On 6/6/2019 5:45 AM, vishal patel wrote:
One server(256GB RAM) has two below Solr instance and other application also
1) shards1 (80GB heap ,790GB Storage, 449GB Indexed data)
2) replica of shard2 (80GB heap, 895GB Storage, 337GB Indexed data)
The second server(256GB RAM and 1 TB storage) has two below Solr instance and
other application also
1) shards2 (80GB heap, 790GB Storage, 338GB Indexed data)
2) replica of shard1 (80GB heap, 895GB Storage, 448GB Indexed data)
An 80GB heap is ENORMOUS. And you have two of those per server. Do you
*know* that you need a heap that large? You only have 50 million
documents total, two instances that each have 80GB seems completely
unnecessary. I would think that one instance with a much smaller heap
would handle just about anything you could throw at 50 million documents.
With 160GB taken by heaps, you're leaving less than 100GB of memory to
cache over 700GB of index. This is not going to work well, especially
if your index doesn't have many fields that are stored.
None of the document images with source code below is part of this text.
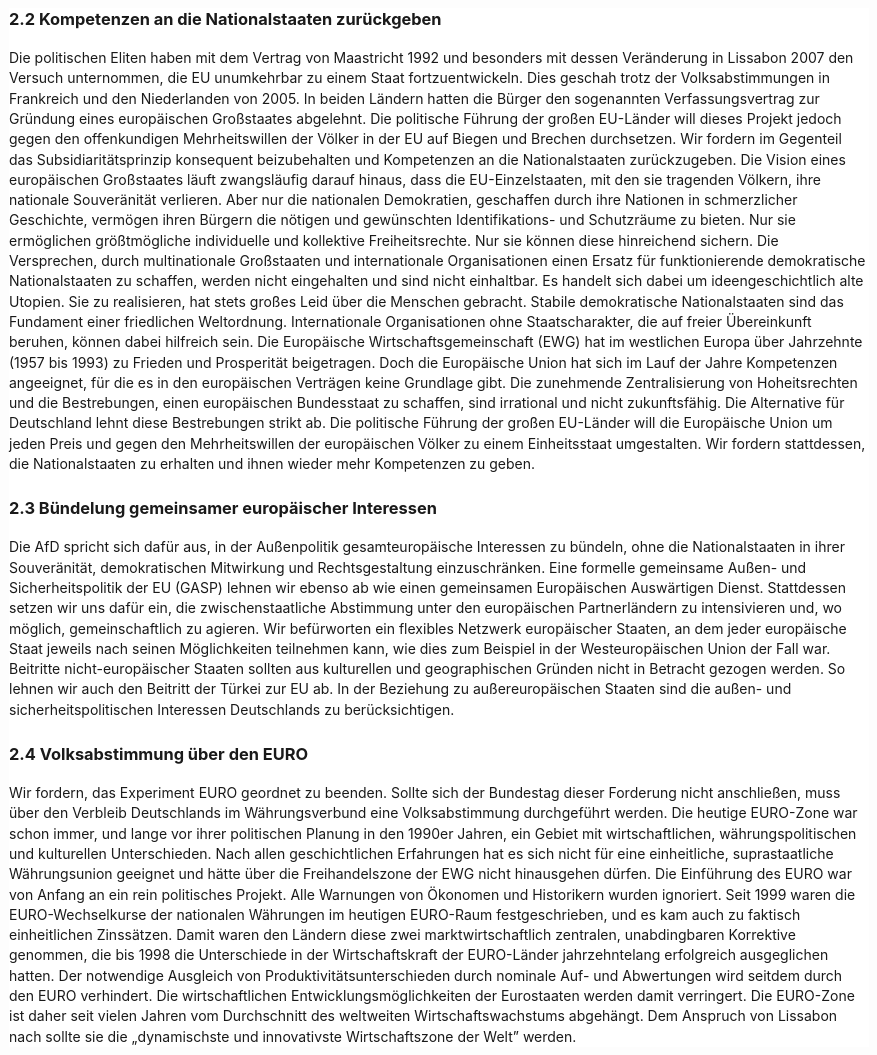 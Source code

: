 ### 2.2 Kompetenzen an die Nationalstaaten zurückgeben

Die politischen Eliten haben mit dem Vertrag von Maastricht 1992 und besonders mit dessen Veränderung in Lissabon 2007 den Versuch unternommen, die EU unumkehrbar zu einem Staat fortzuentwickeln. Dies geschah trotz der Volksabstimmungen in Frankreich und den Niederlanden von 2005. In beiden Ländern hatten die Bürger den sogenannten Verfassungsvertrag zur Gründung eines europäischen Großstaates abgelehnt. Die politische Führung der großen EU-Länder will dieses Projekt jedoch gegen den offenkundigen Mehrheitswillen der Völker in der EU auf Biegen und Brechen durchsetzen. Wir fordern im Gegenteil das Subsidiaritätsprinzip konsequent beizubehalten und Kompetenzen an die Nationalstaaten zurückzugeben. Die Vision eines europäischen Großstaates läuft zwangsläufig darauf hinaus, dass die EU-Einzelstaaten, mit den sie tragenden Völkern, ihre nationale Souveränität verlieren. Aber nur die nationalen Demokratien, geschaffen durch ihre Nationen in schmerzlicher Geschichte, vermögen ihren Bürgern die nötigen und gewünschten Identifikations- und Schutzräume zu bieten. Nur sie ermöglichen größtmögliche individuelle und kollektive Freiheitsrechte. Nur sie können diese hinreichend sichern. Die Versprechen, durch multinationale Großstaaten und internationale Organisationen einen Ersatz für funktionierende demokratische Nationalstaaten zu schaffen, werden nicht eingehalten und sind nicht einhaltbar. Es handelt sich dabei um ideengeschichtlich alte Utopien. Sie zu realisieren, hat stets großes Leid über die Menschen gebracht. Stabile demokratische Nationalstaaten sind das Fundament einer friedlichen Weltordnung. Internationale Organisationen ohne Staatscharakter, die auf freier Übereinkunft beruhen, können dabei hilfreich sein. Die Europäische Wirtschaftsgemeinschaft (EWG) hat im westlichen Europa über Jahrzehnte (1957 bis 1993) zu Frieden und Prosperität beigetragen. Doch die Europäische Union hat sich im Lauf der Jahre Kompetenzen angeeignet, für die es in den europäischen Verträgen keine Grundlage gibt. Die zunehmende Zentralisierung von Hoheitsrechten und die Bestrebungen, einen europäischen Bundesstaat zu schaffen, sind irrational und nicht zukunftsfähig. Die Alternative für Deutschland lehnt diese Bestrebungen strikt ab. Die politische Führung der großen EU-Länder will die Europäische Union um jeden Preis und gegen den Mehrheitswillen der europäischen Völker zu einem Einheitsstaat umgestalten. Wir fordern stattdessen, die Nationalstaaten zu erhalten und ihnen wieder mehr Kompetenzen zu geben.

### 2.3 Bündelung gemeinsamer europäischer Interessen

Die AfD spricht sich dafür aus, in der Außenpolitik gesamteuropäische Interessen zu bündeln, ohne die Nationalstaaten in ihrer Souveränität, demokratischen Mitwirkung und Rechtsgestaltung einzuschränken. Eine formelle gemeinsame Außen- und Sicherheitspolitik der EU (GASP) lehnen wir ebenso ab wie einen gemeinsamen Europäischen Auswärtigen Dienst. Stattdessen setzen wir uns dafür ein, die zwischenstaatliche Abstimmung unter den europäischen Partnerländern zu intensivieren und, wo möglich, gemeinschaftlich zu agieren. Wir befürworten ein flexibles Netzwerk europäischer Staaten, an dem jeder europäische Staat jeweils nach seinen Möglichkeiten teilnehmen kann, wie dies zum Beispiel in der Westeuropäischen Union der Fall war. Beitritte nicht-europäischer Staaten sollten aus kulturellen und geographischen Gründen nicht in Betracht gezogen werden. So lehnen wir auch den Beitritt der Türkei zur EU ab. In der Beziehung zu außereuropäischen Staaten sind die außen- und sicherheitspolitischen Interessen Deutschlands zu berücksichtigen.

### 2.4 Volksabstimmung über den EURO

Wir fordern, das Experiment EURO geordnet zu beenden. Sollte sich der Bundestag dieser Forderung nicht anschließen, muss über den Verbleib Deutschlands im Währungsverbund eine Volksabstimmung durchgeführt werden. Die heutige EURO-Zone war schon immer, und lange vor ihrer politischen Planung in den 1990er Jahren, ein Gebiet mit wirtschaftlichen, währungspolitischen und kulturellen Unterschieden. Nach allen geschichtlichen Erfahrungen hat es sich nicht für eine einheitliche, suprastaatliche Währungsunion geeignet und hätte über die Freihandelszone der EWG nicht hinausgehen dürfen. Die Einführung des EURO war von Anfang an ein rein politisches Projekt. Alle Warnungen von Ökonomen und Historikern wurden ignoriert. Seit 1999 waren die EURO-Wechselkurse der nationalen Währungen im heutigen EURO-Raum festgeschrieben, und es kam auch zu faktisch einheitlichen Zinssätzen. Damit waren den Ländern diese zwei marktwirtschaftlich zentralen, unabdingbaren Korrektive genommen, die bis 1998 die Unterschiede in der Wirtschaftskraft der EURO-Länder jahrzehntelang erfolgreich ausgeglichen hatten. Der notwendige Ausgleich von Produktivitätsunterschieden durch nominale Auf- und Abwertungen wird seitdem durch den EURO verhindert. Die wirtschaftlichen Entwicklungsmöglichkeiten der Eurostaaten werden damit verringert. Die EURO-Zone ist daher seit vielen Jahren vom Durchschnitt des weltweiten Wirtschaftswachstums abgehängt. Dem Anspruch von Lissabon nach sollte sie die „dynamischste und innovativste Wirtschaftszone der Welt” werden.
It will cause a
lot of disk I/O.
Both server memory and disk usage:
https://drive.google.com/drive/folders/11GoZy8C0i-qUGH-ranPD8PCoPWCxeS-5
Unless you have changed the DirectoryFactory to something that's not
default, your process listing does not reflect over 700GB of index data.
If you have changed the DirectoryFactory, then I would strongly
recommend removing that part of your config and letting Solr use its
default.
Note: Average 40GB heap used normally in each Solr instance. when replica gets
down at that time disk IO are high and also GC pause time above 15 seconds. We
can not identify the exact issue of replica recovery OR down from logs. due to
the GC pause? OR due to disk IO high? OR due to time-consuming query? OR due to
heavy indexing?
With an 80GB heap, I'm not really surprised you're seeing GC pauses
above 15 seconds. I have seen pauses that long with a heap that's only 8GB.
GC pauses lasting that long will cause problems with SolrCloud. Nodes
going into recovery is common.
Thanks,
Shawn